[Records for processing]
== Segment start ==

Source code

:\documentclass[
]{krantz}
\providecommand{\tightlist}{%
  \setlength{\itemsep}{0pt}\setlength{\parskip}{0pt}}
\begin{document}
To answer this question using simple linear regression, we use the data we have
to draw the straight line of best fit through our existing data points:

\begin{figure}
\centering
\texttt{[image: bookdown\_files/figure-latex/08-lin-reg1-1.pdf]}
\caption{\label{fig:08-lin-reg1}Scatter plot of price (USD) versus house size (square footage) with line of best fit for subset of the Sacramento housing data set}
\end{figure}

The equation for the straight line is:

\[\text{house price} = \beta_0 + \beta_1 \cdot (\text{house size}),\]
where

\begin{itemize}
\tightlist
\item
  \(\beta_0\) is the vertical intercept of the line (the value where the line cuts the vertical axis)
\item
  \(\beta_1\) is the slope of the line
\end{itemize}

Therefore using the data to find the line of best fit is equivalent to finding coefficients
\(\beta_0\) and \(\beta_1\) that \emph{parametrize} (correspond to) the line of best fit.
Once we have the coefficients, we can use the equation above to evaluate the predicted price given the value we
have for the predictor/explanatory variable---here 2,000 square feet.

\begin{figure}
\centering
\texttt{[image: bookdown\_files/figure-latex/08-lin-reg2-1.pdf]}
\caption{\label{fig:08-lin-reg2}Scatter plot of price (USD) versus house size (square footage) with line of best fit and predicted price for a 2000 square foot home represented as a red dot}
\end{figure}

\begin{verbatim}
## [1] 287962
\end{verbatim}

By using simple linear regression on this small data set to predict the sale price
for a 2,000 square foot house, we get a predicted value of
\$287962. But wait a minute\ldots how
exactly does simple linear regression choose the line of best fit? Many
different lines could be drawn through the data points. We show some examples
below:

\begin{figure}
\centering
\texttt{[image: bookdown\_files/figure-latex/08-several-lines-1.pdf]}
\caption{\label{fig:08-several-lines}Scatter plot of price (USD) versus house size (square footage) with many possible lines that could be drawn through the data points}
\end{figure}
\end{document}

== Segment end ==

[Goal of the exercise] Copy the lines above that hold the word "value".

[Response area]
  \(\beta_0\) is the vertical intercept of the line (the value where the line cuts the vertical axis)
Once we have the coefficients, we can use the equation above to evaluate the predicted price given the value we
for a 2,000 square foot house, we get a predicted value of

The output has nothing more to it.